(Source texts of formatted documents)
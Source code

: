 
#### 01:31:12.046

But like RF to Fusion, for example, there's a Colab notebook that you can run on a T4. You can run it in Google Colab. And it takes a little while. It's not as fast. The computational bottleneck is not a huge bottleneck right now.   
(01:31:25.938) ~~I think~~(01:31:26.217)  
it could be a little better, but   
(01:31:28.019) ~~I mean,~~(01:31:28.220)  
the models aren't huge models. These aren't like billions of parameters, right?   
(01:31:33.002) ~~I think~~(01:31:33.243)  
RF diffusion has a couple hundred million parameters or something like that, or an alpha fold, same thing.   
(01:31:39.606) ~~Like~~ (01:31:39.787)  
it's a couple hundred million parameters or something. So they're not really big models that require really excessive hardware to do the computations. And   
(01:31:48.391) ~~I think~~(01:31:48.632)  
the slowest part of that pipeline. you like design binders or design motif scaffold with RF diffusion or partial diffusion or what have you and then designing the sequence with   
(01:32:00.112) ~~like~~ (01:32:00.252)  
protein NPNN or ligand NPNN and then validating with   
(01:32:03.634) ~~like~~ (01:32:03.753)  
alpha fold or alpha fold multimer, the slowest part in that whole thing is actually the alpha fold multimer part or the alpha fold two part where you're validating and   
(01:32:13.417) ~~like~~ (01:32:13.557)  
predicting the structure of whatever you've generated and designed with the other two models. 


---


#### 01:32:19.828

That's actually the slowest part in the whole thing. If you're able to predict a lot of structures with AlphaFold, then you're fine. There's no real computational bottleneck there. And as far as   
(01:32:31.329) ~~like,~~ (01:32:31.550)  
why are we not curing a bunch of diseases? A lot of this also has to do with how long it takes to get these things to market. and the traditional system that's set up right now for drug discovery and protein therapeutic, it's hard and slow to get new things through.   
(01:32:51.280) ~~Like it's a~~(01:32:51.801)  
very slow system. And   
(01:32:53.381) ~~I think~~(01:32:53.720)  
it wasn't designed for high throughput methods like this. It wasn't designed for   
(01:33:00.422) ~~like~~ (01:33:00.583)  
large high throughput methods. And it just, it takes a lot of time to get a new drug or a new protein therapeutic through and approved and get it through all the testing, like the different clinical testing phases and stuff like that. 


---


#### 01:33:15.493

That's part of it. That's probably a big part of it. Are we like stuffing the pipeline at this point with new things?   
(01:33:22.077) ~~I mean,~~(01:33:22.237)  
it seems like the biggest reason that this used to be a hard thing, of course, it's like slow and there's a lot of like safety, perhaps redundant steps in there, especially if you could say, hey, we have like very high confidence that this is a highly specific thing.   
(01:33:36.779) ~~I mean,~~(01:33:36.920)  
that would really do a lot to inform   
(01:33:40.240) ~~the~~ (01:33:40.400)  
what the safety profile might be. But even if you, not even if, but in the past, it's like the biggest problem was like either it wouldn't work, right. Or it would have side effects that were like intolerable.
==
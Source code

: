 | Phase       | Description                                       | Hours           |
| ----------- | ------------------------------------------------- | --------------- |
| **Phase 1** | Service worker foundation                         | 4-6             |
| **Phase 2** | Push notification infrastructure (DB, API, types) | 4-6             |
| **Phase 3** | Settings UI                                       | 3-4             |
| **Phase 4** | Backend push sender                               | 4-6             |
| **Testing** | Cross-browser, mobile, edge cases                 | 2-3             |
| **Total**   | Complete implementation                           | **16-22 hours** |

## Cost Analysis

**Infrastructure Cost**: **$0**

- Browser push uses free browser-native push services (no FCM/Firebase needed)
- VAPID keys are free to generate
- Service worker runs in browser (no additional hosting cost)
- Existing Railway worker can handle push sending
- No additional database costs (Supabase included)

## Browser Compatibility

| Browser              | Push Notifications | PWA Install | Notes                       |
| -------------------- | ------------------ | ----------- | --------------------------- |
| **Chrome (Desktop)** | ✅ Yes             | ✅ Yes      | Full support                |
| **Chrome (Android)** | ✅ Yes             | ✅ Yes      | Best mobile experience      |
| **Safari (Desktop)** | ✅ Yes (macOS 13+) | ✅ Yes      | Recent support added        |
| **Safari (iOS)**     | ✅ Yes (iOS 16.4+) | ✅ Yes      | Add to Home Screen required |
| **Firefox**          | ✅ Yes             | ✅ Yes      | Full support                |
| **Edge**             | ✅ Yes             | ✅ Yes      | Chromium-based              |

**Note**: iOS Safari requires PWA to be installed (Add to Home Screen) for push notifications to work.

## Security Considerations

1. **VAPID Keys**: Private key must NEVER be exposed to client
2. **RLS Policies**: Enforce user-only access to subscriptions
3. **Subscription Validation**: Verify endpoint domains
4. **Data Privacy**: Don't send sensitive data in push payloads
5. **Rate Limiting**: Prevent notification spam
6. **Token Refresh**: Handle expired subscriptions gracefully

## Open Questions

| What to work on |
The answer must consist of every line above that contains the word "actually".

| Solution to the exercise |
alpha fold or alpha fold multimer, the slowest part in that whole thing is actually the alpha fold multimer part or the alpha fold two part where you're validating and   
That's actually the slowest part in the whole thing. If you're able to predict a lot of structures with AlphaFold, then you're fine. There's no real computational bottleneck there. And as far as   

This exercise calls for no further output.